# TASK TO CARRY OUT
From the line containing "feelings, thinking, behaviors, and" down to the line containing "People who will" in the records below, reproduce every line exactly, ends included, and omit all others.

[Records drawn from a dataset]
<<<<

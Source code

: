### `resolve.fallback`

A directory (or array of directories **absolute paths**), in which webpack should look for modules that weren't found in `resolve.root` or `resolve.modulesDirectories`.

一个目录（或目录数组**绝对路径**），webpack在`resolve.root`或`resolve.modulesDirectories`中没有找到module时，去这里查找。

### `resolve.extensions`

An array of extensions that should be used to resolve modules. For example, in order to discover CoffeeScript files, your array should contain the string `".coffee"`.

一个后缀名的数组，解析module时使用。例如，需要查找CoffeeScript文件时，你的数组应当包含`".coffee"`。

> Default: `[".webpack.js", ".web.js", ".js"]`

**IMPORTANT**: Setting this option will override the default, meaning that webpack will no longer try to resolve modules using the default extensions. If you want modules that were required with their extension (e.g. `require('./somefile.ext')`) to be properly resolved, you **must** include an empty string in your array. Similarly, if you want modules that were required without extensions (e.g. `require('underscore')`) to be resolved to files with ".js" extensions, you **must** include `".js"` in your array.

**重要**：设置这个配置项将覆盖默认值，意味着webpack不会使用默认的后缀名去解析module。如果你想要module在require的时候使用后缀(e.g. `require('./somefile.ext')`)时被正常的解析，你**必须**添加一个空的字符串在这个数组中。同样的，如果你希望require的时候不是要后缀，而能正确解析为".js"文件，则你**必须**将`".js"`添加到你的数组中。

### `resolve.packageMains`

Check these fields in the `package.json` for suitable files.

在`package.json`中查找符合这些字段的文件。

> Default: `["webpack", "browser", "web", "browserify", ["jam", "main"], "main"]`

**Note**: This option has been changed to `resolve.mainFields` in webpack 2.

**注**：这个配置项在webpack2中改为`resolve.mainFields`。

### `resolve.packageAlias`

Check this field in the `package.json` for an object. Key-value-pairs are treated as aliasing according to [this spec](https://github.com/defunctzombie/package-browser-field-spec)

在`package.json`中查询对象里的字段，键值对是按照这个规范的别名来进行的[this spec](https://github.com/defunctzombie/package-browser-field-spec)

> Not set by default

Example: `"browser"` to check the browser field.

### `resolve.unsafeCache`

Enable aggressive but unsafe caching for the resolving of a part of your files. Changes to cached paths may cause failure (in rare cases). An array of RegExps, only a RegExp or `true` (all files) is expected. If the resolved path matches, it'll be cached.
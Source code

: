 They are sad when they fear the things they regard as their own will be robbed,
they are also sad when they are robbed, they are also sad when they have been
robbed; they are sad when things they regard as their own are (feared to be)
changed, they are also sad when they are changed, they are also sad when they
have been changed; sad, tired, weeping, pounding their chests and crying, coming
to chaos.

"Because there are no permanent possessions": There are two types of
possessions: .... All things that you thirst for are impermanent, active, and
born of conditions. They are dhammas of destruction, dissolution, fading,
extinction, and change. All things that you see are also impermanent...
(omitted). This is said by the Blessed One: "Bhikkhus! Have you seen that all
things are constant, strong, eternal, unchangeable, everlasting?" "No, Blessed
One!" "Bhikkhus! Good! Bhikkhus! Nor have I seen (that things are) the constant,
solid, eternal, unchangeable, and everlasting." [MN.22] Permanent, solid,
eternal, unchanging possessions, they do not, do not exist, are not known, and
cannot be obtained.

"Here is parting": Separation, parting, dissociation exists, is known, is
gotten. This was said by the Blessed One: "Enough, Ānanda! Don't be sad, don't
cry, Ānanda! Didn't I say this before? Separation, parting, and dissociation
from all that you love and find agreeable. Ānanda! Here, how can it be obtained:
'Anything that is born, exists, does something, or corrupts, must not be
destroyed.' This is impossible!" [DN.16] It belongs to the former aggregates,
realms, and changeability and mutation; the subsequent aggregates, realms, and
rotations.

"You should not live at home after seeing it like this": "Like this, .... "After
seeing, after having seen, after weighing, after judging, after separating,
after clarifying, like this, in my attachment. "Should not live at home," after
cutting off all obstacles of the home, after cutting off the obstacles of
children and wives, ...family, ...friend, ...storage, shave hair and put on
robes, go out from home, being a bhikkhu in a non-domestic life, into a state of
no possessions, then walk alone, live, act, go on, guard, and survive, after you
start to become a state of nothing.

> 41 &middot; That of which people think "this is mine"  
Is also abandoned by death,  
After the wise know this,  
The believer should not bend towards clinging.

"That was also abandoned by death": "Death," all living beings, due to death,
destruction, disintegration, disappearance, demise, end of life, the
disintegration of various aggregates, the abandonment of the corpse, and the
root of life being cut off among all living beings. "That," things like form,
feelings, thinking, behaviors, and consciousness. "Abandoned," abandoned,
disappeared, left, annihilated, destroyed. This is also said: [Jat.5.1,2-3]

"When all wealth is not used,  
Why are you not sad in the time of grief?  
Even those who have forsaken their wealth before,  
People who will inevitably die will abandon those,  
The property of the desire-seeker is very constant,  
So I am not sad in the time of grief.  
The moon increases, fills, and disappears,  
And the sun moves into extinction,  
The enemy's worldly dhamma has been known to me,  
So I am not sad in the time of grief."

>>>>

# ANSWER BOX
feelings, thinking, behaviors, and consciousness. "Abandoned," abandoned,
disappeared, left, annihilated, destroyed. This is also said: [Jat.5.1,2-3]

"When all wealth is not used,  
Why are you not sad in the time of grief?  
Even those who have forsaken their wealth before,  
People who will inevitably die will abandon those,  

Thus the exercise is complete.